§ Exercise objective: Your task is to copy the records that follow exactly, minus any images.

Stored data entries
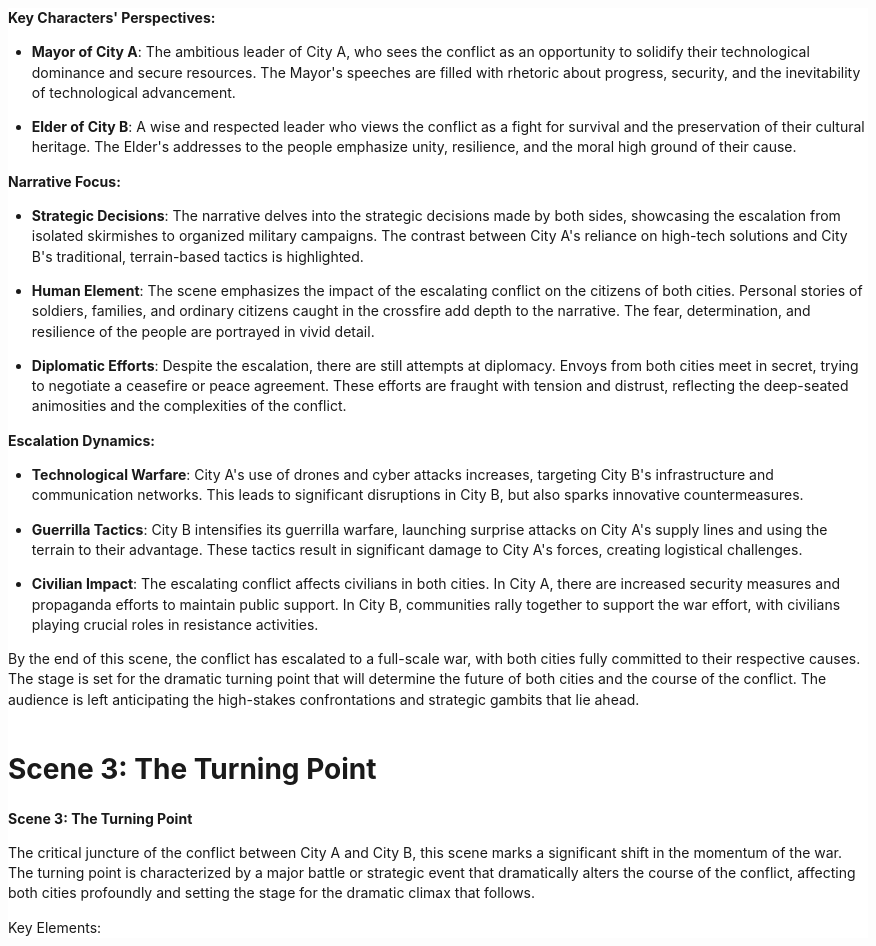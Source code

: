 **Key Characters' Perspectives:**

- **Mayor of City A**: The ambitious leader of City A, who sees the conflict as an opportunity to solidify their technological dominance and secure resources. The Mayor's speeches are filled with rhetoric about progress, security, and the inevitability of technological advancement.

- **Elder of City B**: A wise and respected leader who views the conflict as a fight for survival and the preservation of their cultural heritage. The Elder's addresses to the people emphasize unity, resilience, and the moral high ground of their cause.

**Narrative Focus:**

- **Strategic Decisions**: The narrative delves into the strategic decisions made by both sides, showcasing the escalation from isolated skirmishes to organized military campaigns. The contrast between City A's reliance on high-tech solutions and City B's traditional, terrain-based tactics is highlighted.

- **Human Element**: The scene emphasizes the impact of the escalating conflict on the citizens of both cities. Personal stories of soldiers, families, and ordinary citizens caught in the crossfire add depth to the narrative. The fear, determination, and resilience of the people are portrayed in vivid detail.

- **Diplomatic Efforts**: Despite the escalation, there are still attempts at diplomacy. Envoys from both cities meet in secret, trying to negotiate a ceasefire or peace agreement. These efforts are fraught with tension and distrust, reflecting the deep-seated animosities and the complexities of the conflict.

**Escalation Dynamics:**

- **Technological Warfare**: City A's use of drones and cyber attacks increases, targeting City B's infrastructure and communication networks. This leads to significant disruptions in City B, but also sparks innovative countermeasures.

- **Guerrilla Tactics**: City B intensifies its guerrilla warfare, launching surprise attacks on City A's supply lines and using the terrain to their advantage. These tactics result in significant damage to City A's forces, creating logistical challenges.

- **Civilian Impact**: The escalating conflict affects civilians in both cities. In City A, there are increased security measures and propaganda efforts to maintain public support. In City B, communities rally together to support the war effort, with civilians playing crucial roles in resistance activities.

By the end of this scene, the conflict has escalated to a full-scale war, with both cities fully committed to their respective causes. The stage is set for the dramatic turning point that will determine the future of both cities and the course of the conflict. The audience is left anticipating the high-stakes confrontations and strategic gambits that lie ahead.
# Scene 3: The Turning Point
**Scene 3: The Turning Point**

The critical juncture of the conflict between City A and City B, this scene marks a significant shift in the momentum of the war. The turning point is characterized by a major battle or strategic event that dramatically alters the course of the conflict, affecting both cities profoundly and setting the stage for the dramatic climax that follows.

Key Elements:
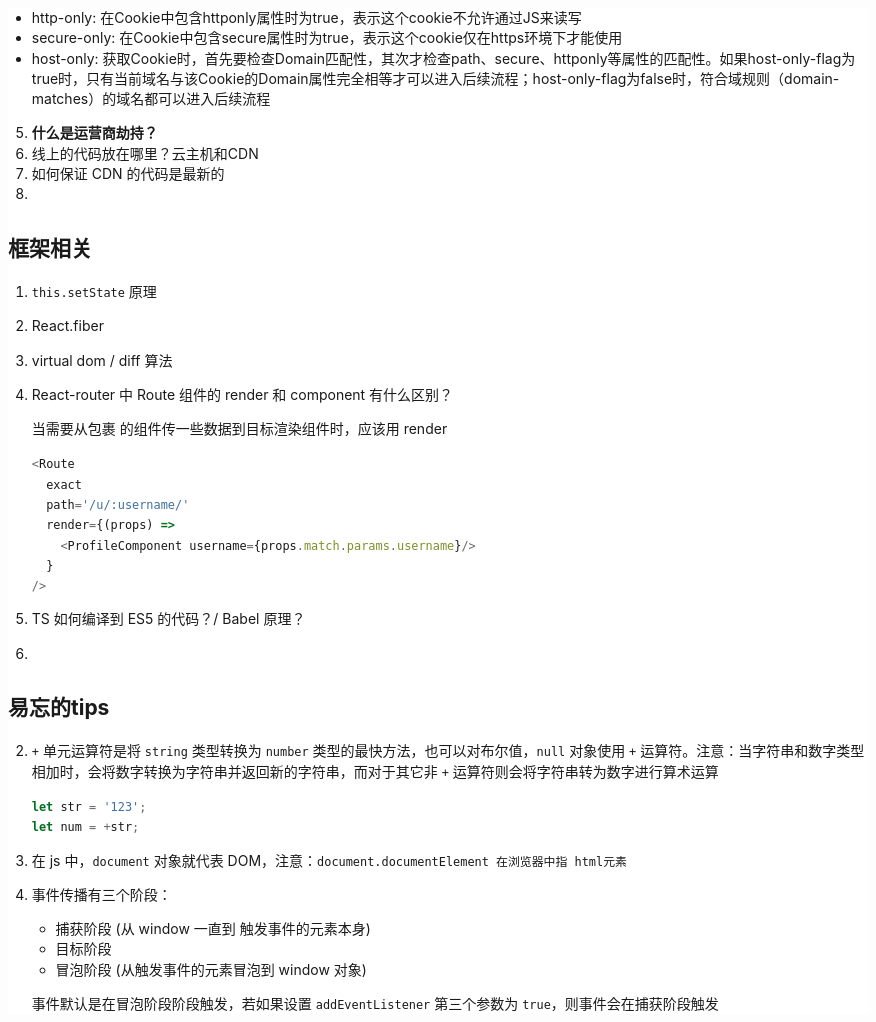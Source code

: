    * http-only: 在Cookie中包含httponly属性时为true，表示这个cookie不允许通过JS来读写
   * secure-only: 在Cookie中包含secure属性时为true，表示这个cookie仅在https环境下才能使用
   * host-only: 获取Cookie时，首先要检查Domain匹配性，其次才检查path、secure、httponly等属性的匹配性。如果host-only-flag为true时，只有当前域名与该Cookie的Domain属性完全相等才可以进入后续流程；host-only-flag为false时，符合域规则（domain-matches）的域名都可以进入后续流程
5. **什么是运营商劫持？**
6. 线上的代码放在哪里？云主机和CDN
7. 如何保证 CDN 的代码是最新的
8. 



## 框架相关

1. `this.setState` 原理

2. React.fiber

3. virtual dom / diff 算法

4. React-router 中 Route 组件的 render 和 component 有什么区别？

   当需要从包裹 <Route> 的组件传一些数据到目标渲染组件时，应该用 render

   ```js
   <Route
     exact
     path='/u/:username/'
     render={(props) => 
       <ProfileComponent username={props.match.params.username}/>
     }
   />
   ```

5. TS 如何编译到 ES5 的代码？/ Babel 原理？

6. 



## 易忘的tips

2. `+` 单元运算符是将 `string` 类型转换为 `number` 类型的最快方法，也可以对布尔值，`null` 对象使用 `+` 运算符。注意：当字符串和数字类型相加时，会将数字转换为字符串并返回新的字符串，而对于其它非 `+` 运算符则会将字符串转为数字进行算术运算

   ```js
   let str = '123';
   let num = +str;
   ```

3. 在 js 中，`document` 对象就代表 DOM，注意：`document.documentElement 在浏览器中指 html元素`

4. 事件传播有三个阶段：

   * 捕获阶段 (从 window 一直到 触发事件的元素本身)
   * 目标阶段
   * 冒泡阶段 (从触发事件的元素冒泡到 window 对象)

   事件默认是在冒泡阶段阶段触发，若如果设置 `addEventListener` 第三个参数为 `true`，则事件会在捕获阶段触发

§ Result of this task:
Source code

: **Key Characters' Perspectives:**

- **Mayor of City A**: The ambitious leader of City A, who sees the conflict as an opportunity to solidify their technological dominance and secure resources. The Mayor's speeches are filled with rhetoric about progress, security, and the inevitability of technological advancement.

- **Elder of City B**: A wise and respected leader who views the conflict as a fight for survival and the preservation of their cultural heritage. The Elder's addresses to the people emphasize unity, resilience, and the moral high ground of their cause.

**Narrative Focus:**

- **Strategic Decisions**: The narrative delves into the strategic decisions made by both sides, showcasing the escalation from isolated skirmishes to organized military campaigns. The contrast between City A's reliance on high-tech solutions and City B's traditional, terrain-based tactics is highlighted.

- **Human Element**: The scene emphasizes the impact of the escalating conflict on the citizens of both cities. Personal stories of soldiers, families, and ordinary citizens caught in the crossfire add depth to the narrative. The fear, determination, and resilience of the people are portrayed in vivid detail.

- **Diplomatic Efforts**: Despite the escalation, there are still attempts at diplomacy. Envoys from both cities meet in secret, trying to negotiate a ceasefire or peace agreement. These efforts are fraught with tension and distrust, reflecting the deep-seated animosities and the complexities of the conflict.

**Escalation Dynamics:**

- **Technological Warfare**: City A's use of drones and cyber attacks increases, targeting City B's infrastructure and communication networks. This leads to significant disruptions in City B, but also sparks innovative countermeasures.

- **Guerrilla Tactics**: City B intensifies its guerrilla warfare, launching surprise attacks on City A's supply lines and using the terrain to their advantage. These tactics result in significant damage to City A's forces, creating logistical challenges.

- **Civilian Impact**: The escalating conflict affects civilians in both cities. In City A, there are increased security measures and propaganda efforts to maintain public support. In City B, communities rally together to support the war effort, with civilians playing crucial roles in resistance activities.

By the end of this scene, the conflict has escalated to a full-scale war, with both cities fully committed to their respective causes. The stage is set for the dramatic turning point that will determine the future of both cities and the course of the conflict. The audience is left anticipating the high-stakes confrontations and strategic gambits that lie ahead.
# Scene 3: The Turning Point
**Scene 3: The Turning Point**

The critical juncture of the conflict between City A and City B, this scene marks a significant shift in the momentum of the war. The turning point is characterized by a major battle or strategic event that dramatically alters the course of the conflict, affecting both cities profoundly and setting the stage for the dramatic climax that follows.

Key Elements:
Source code

:    * http-only: 在Cookie中包含httponly属性时为true，表示这个cookie不允许通过JS来读写
   * secure-only: 在Cookie中包含secure属性时为true，表示这个cookie仅在https环境下才能使用
   * host-only: 获取Cookie时，首先要检查Domain匹配性，其次才检查path、secure、httponly等属性的匹配性。如果host-only-flag为true时，只有当前域名与该Cookie的Domain属性完全相等才可以进入后续流程；host-only-flag为false时，符合域规则（domain-matches）的域名都可以进入后续流程
5. **什么是运营商劫持？**
6. 线上的代码放在哪里？云主机和CDN
7. 如何保证 CDN 的代码是最新的
8. 



## 框架相关

1. `this.setState` 原理

2. React.fiber

3. virtual dom / diff 算法

4. React-router 中 Route 组件的 render 和 component 有什么区别？

   当需要从包裹 <Route> 的组件传一些数据到目标渲染组件时，应该用 render

   ```js
   <Route
     exact
     path='/u/:username/'
     render={(props) => 
       <ProfileComponent username={props.match.params.username}/>
     }
   />
   ```

5. TS 如何编译到 ES5 的代码？/ Babel 原理？

6. 



## 易忘的tips

2. `+` 单元运算符是将 `string` 类型转换为 `number` 类型的最快方法，也可以对布尔值，`null` 对象使用 `+` 运算符。注意：当字符串和数字类型相加时，会将数字转换为字符串并返回新的字符串，而对于其它非 `+` 运算符则会将字符串转为数字进行算术运算

   ```js
   let str = '123';
   let num = +str;
   ```

3. 在 js 中，`document` 对象就代表 DOM，注意：`document.documentElement 在浏览器中指 html元素`

4. 事件传播有三个阶段：

   * 捕获阶段 (从 window 一直到 触发事件的元素本身)
   * 目标阶段
   * 冒泡阶段 (从触发事件的元素冒泡到 window 对象)

   事件默认是在冒泡阶段阶段触发，若如果设置 `addEventListener` 第三个参数为 `true`，则事件会在捕获阶段触发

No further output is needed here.